::: Data provided :::
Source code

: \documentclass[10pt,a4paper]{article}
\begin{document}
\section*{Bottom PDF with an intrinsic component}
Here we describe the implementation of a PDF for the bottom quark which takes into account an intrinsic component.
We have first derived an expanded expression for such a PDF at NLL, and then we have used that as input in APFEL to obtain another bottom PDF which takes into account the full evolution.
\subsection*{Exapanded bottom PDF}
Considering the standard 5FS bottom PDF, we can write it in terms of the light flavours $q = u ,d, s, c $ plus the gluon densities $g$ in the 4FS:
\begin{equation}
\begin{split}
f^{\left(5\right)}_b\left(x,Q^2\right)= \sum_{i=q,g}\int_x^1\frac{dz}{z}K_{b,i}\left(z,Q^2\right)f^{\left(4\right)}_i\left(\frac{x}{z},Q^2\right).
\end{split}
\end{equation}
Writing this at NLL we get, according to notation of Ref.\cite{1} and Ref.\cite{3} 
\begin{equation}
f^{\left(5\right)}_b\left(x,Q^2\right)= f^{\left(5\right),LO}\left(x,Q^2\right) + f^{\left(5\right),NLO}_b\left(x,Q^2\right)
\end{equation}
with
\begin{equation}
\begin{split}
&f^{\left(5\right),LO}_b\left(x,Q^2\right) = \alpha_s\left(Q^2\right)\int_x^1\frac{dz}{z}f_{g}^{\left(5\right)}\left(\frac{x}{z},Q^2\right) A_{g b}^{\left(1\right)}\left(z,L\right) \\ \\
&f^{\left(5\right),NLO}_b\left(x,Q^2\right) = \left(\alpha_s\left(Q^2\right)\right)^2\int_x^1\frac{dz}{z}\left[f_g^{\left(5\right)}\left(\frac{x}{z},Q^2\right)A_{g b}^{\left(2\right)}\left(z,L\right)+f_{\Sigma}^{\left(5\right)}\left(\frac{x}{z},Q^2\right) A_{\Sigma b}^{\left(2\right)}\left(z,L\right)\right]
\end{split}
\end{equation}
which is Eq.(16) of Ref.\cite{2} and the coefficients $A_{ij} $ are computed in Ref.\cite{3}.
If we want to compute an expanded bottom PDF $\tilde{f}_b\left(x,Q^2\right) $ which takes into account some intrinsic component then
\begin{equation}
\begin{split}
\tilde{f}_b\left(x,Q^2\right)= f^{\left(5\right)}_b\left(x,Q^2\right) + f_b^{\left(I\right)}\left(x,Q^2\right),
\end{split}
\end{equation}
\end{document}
:::
::: Data provided :::
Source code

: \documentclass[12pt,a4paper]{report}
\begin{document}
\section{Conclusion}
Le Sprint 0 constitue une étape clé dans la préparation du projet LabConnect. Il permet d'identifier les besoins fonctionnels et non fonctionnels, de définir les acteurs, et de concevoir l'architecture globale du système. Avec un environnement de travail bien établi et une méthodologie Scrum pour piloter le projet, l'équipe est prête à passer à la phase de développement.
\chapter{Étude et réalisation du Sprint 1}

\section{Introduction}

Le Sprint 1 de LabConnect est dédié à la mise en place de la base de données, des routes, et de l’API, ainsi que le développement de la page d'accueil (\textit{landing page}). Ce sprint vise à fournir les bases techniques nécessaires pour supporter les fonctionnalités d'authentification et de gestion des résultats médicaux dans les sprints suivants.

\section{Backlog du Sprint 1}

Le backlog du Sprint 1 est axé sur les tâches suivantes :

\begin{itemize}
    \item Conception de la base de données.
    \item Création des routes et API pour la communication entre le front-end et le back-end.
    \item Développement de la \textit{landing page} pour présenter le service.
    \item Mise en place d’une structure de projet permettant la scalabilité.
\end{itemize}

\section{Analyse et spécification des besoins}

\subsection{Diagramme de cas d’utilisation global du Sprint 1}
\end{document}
:::
::: Data provided :::
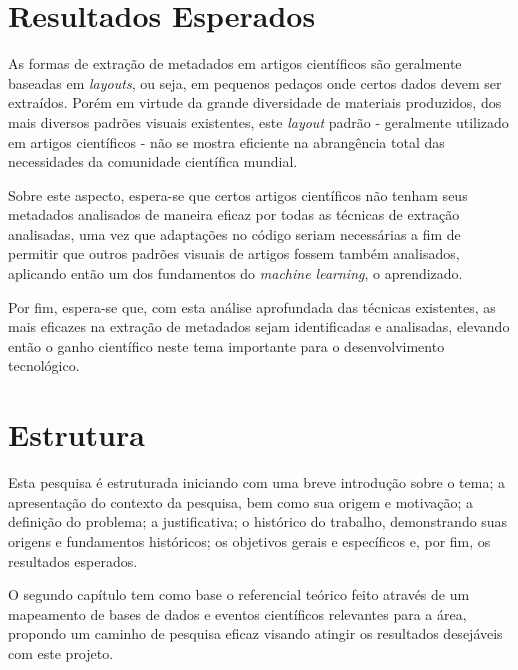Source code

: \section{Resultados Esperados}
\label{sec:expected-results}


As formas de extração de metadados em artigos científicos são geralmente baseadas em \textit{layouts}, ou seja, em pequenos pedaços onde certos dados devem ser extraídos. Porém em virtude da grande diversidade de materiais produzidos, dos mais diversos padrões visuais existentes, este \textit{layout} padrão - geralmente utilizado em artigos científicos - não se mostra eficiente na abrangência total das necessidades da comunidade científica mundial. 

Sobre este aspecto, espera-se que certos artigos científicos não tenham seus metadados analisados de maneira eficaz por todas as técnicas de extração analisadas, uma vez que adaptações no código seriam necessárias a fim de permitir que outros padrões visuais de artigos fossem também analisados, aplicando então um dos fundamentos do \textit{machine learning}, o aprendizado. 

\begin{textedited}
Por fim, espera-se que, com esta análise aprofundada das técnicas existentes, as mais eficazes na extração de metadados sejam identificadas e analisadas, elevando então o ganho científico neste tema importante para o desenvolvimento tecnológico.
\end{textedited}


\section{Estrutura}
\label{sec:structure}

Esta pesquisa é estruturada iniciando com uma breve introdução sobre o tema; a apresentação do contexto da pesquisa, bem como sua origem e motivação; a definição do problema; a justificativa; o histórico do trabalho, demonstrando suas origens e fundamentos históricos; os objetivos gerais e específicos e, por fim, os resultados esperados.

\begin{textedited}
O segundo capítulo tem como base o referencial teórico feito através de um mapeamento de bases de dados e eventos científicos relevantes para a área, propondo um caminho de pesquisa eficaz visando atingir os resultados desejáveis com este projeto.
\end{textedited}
:::
◆ Prompt:
Copy all lines from the material above that hold the word "fundamentos".

◆ Response to this task:
Sobre este aspecto, espera-se que certos artigos científicos não tenham seus metadados analisados de maneira eficaz por todas as técnicas de extração analisadas, uma vez que adaptações no código seriam necessárias a fim de permitir que outros padrões visuais de artigos fossem também analisados, aplicando então um dos fundamentos do \textit{machine learning}, o aprendizado. 
Esta pesquisa é estruturada iniciando com uma breve introdução sobre o tema; a apresentação do contexto da pesquisa, bem como sua origem e motivação; a definição do problema; a justificativa; o histórico do trabalho, demonstrando suas origens e fundamentos históricos; os objetivos gerais e específicos e, por fim, os resultados esperados.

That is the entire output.